Precuneus activity during retrieval is positively associated with amyloid burden in cognitively normal older APOE4 carriers

Abstract

The precuneus is an early site of amyloid-beta (Aβ) accumulation. Previous cross-sectional studies reported increased precuneus fMRI activity in older adults with mild cognitive deficits or elevated Aβ. However, longitudinal studies in early Alzheimer’s disease (AD) risk stages are lacking and the interaction with Apolipoprotein-E (APOE) genotype is unclear. In the PREVENT-AD cohort, we assessed how precuneus activity during successful memory retrieval at baseline and over time relates to future Aβ and tau burden and to change in memory performance. We further studied the moderation by APOE4 genotype.
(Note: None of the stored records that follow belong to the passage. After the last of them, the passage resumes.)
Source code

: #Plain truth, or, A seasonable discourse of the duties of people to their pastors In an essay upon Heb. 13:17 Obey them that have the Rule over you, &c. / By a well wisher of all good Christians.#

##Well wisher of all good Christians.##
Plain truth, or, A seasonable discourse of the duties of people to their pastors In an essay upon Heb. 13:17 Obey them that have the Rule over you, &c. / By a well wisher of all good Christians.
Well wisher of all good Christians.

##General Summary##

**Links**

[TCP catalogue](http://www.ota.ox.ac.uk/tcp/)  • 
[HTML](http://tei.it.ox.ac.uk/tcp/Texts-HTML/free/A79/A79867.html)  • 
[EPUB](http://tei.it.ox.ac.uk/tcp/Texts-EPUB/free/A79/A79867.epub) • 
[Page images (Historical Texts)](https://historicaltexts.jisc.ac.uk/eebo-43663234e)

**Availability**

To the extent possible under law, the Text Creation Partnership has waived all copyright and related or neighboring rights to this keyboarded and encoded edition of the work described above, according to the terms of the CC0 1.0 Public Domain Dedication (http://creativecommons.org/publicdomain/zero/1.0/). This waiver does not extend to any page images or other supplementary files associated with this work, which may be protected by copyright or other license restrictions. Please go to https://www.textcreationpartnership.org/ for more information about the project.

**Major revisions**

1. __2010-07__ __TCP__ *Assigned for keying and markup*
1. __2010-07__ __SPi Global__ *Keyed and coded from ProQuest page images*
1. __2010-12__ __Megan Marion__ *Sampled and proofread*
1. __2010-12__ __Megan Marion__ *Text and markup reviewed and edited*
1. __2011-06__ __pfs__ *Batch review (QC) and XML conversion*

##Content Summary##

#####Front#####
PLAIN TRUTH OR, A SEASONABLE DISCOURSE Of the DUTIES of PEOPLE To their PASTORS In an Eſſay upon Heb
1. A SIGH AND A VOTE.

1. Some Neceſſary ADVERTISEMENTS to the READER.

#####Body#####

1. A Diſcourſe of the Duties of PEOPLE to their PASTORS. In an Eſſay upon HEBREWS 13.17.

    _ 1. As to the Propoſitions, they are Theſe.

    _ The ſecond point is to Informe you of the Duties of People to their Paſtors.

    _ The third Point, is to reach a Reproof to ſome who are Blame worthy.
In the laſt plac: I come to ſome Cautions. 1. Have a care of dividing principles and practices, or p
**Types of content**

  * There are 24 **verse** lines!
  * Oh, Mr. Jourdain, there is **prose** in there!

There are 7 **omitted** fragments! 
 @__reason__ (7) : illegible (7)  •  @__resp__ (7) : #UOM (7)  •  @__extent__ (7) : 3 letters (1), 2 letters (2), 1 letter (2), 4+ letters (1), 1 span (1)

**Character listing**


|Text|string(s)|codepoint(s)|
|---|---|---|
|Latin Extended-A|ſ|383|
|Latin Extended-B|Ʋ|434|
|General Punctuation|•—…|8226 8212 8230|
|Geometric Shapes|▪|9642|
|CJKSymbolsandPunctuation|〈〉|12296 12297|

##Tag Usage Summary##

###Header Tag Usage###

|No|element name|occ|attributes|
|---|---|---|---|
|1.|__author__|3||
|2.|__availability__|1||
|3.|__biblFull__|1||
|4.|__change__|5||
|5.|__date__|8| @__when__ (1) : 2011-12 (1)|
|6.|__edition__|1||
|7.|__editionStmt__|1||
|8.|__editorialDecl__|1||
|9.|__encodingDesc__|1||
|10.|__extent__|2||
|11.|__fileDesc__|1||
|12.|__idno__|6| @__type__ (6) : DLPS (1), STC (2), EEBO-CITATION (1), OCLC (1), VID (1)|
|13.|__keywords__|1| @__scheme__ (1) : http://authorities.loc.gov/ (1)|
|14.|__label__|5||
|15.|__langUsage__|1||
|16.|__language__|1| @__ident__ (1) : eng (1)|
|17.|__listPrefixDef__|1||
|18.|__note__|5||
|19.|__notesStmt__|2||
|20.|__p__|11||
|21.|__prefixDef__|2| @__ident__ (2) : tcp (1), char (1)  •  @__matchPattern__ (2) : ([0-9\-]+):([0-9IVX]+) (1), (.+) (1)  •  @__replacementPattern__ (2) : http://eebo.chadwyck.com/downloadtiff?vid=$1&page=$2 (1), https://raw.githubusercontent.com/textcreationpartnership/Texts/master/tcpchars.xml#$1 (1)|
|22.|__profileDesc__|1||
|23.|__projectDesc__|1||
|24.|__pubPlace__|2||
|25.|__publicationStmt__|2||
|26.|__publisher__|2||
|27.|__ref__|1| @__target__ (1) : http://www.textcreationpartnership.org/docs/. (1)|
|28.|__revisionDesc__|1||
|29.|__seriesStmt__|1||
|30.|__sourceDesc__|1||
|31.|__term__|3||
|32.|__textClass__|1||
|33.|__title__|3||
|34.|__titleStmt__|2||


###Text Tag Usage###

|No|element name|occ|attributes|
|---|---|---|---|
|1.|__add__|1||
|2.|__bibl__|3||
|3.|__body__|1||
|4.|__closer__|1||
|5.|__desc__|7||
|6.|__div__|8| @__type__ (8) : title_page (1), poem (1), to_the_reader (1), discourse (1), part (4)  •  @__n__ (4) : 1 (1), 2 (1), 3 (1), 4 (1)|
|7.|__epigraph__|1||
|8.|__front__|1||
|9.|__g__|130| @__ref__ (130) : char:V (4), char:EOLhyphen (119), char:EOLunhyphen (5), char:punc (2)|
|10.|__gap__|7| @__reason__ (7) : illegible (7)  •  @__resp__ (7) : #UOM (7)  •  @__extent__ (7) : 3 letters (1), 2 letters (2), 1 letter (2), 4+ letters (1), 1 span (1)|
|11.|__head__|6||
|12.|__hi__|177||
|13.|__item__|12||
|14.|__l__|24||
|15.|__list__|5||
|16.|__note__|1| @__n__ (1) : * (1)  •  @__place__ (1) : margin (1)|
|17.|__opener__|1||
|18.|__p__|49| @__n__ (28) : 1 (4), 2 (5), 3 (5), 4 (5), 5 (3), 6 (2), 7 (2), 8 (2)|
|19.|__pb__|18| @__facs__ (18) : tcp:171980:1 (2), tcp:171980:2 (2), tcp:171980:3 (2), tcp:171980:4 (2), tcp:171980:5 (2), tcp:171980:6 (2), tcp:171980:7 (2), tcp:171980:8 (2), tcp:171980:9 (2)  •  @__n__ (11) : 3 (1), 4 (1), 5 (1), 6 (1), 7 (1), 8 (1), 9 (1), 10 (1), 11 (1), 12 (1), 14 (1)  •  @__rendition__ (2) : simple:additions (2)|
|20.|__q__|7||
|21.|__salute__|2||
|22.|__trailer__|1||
We included 165 older adults (age: 62.8±4.4 years; 113 female; 66 APOE4 carriers) who were cognitively normal at baseline and had a family history of AD. All participants performed task-fMRI at baseline and underwent ¹⁸F-flortaucipir-PET and ¹⁸F-NAV4694-Aβ-PET on average 5 years later. We found that higher baseline activity and greater longitudinal change in activity in precuneus were associated with higher subsequent Aβ in APOE4 carriers but not non-carriers. There were no effects of precuneus activity on tau burden. Finally, APOE4 non-carriers with low baseline activity in the precuneus exhibited better longitudinal performance in an independent memory test compared to APOE4 non-carriers with high baseline activity and APOE4 carriers. Our findings suggest that higher task-related precuneus activity at baseline and over time are associated with subsequent Aβ burden in cognitively normal APOE4 carriers. Our results further indicate that the absence of hyperactivation and the absence of the APOE4 allele is related with the best future cognitive outcome in cognitively normal older adults at risk for AD.